GithubHelp home page GithubHelp logo

nopaxos's Introduction

Network-Ordered Paxos

This is an implementation of the Network-Ordered Paxos (NOPaxos) protocol, as described in the paper "Just Say NO to Paxos Overhead: Replacing Consensus with Network Ordering" from OSDI 2016.

NOPaxos is a state machine replication protocol based on the idea of co-designing distributed systems with the datacenter network. NOPaxos divides replication responsibility between the network and protocol layers. The network orders requests but does not ensure reliable delivery -- using a new network primitive, Ordered Unreliable Multicast (OUM). The replication protocol exploits network ordering to provide strongly consistent replication without coordination.
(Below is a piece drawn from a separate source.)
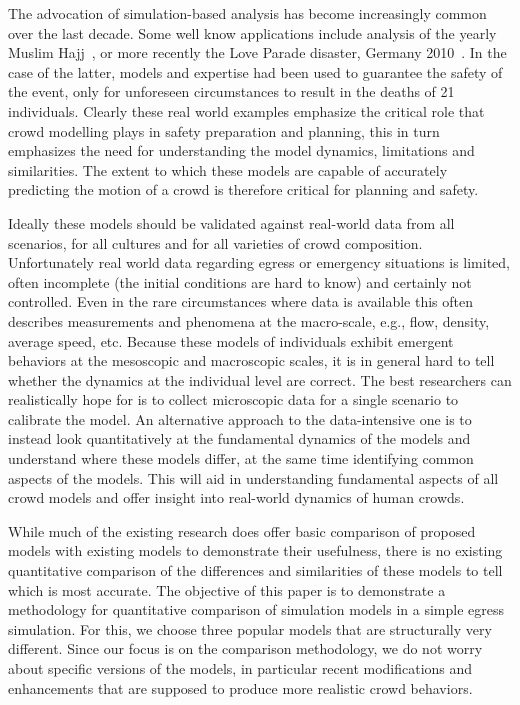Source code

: The advocation of simulation-based analysis has become increasingly common over the last decade. Some well know applications include analysis of the yearly Muslim Hajj~\cite{Hughes:2003}, or more recently the Love Parade disaster, Germany 2010~\cite{Helbing:2012}. In the case of the latter, models and expertise had been used to guarantee the safety of the event, only for unforeseen circumstances to result in the deaths of 21 individuals. Clearly these real world examples emphasize the critical role that crowd modelling plays in safety preparation and planning, this in turn emphasizes the need for understanding the model dynamics, limitations and similarities. The extent to which these models are capable of accurately predicting the motion of a crowd is therefore critical for planning and safety.

Ideally these models should be validated against real-world data from all scenarios, for all cultures and for all varieties of crowd composition. Unfortunately real world data regarding egress or emergency situations is limited, often incomplete (the initial conditions are hard to know) and certainly not controlled. Even in the rare circumstances where data is available this often describes measurements and phenomena at the macro-scale, e.g., flow, density, average speed, etc. Because these models of individuals exhibit emergent behaviors at the mesoscopic and macroscopic scales, it is in general hard to tell whether the dynamics at the individual level are correct. The best researchers can realistically hope for is to collect microscopic data for a single scenario to calibrate the model. An alternative approach to the data-intensive one is to instead look quantitatively at the fundamental dynamics of the models and understand where these models differ, at the same time identifying common aspects of the models. This will aid in understanding fundamental aspects of all crowd models and offer insight into real-world dynamics of human crowds.

While much of the existing research does offer basic comparison of proposed models with existing models to demonstrate their usefulness, there is no existing quantitative comparison of the differences and similarities of these models to tell which is most accurate. The objective of this paper is to demonstrate a methodology for quantitative comparison of simulation models in a simple egress simulation. For this, we choose three popular models that are structurally very different. Since our focus is on the comparison methodology, we do not worry about specific versions of the models, in particular recent modifications and enhancements that are supposed to produce more realistic crowd behaviors.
In normal case, NOPaxos avoids coordination entirely by relying on the network to deliver messages in the same order. It requires application-level coordination only to handle dropped packets. The resulting protocol is simple, achieving near-optimal throughput and latency, and remains robust to network-level failures. It not only outperforms both latency- and throughput-optimized protocols on their respective metrics, but also yields throughput within 2% and latency within 16 us of an unreplicated system -- providing replication without the performance cost.

Contents

This repository contains implementations of 5 replication protocols:

  1. Network Ordered Paxos, including normal operation, gap agreement, view change, and synchronization protocols.

  2. Speculative Paxos, including normal operation, synchronization, and reconciliation protocols.

  3. Viewstamped Replication (VR), aka Multi-Paxos, as described in the paper "Viewstamped Replication Revisited", including an optional batching optimization

  4. Fast Paxos, although only the normal case is implemented.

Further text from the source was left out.